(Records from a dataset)
________________

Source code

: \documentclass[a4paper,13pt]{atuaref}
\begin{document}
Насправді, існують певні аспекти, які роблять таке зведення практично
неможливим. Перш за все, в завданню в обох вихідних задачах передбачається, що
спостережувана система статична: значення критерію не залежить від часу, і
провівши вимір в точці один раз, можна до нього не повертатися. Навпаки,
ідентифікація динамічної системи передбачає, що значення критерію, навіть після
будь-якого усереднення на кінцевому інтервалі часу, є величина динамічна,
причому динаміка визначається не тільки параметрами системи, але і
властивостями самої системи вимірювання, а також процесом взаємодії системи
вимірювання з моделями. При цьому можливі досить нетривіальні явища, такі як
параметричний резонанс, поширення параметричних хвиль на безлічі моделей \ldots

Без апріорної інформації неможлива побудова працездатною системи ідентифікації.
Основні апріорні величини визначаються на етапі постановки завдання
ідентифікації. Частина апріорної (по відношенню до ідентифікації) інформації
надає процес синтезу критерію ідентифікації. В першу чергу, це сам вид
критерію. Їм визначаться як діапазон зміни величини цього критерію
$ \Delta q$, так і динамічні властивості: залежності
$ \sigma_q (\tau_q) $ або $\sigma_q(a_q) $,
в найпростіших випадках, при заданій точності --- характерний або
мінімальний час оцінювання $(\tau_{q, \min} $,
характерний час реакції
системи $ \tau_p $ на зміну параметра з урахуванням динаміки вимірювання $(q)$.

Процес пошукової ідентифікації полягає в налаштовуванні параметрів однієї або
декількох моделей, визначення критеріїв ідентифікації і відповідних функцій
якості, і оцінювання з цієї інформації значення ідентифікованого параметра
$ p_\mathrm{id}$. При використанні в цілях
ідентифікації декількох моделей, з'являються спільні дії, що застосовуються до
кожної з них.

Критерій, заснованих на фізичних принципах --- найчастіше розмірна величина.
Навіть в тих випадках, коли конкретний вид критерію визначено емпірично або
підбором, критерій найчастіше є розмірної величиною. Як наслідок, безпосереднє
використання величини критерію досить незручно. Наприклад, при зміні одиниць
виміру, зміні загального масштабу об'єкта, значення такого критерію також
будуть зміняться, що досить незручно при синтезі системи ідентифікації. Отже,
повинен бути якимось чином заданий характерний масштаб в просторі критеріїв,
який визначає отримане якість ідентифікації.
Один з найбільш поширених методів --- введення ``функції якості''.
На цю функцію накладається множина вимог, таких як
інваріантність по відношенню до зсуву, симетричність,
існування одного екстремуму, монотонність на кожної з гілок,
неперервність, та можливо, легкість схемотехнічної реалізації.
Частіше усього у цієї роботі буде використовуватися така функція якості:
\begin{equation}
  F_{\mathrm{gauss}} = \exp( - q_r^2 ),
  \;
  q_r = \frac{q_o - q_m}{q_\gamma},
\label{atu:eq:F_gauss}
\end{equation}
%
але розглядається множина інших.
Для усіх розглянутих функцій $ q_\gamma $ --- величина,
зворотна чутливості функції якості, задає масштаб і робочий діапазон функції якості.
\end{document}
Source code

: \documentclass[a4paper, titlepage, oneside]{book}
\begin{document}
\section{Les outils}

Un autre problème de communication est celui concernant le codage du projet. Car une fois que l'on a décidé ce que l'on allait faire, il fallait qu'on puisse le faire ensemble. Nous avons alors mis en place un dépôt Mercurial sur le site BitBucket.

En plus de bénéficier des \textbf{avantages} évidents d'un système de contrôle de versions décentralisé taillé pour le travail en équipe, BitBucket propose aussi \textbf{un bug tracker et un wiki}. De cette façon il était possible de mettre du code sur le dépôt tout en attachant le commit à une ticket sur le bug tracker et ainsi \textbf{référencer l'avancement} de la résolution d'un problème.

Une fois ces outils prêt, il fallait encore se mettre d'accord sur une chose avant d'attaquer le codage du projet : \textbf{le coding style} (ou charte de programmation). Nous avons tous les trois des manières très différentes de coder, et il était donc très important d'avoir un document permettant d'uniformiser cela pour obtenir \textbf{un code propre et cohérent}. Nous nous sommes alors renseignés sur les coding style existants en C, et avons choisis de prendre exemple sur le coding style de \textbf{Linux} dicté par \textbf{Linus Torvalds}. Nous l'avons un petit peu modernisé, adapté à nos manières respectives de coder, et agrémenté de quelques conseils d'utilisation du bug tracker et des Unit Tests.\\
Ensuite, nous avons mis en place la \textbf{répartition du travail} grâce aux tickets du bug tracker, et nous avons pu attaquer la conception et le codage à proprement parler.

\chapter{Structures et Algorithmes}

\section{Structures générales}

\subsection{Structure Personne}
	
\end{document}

________________

Instructions to follow =
Only the number is wanted: how many lines in the entries above contain the string "діапазон"?

Task solution =
2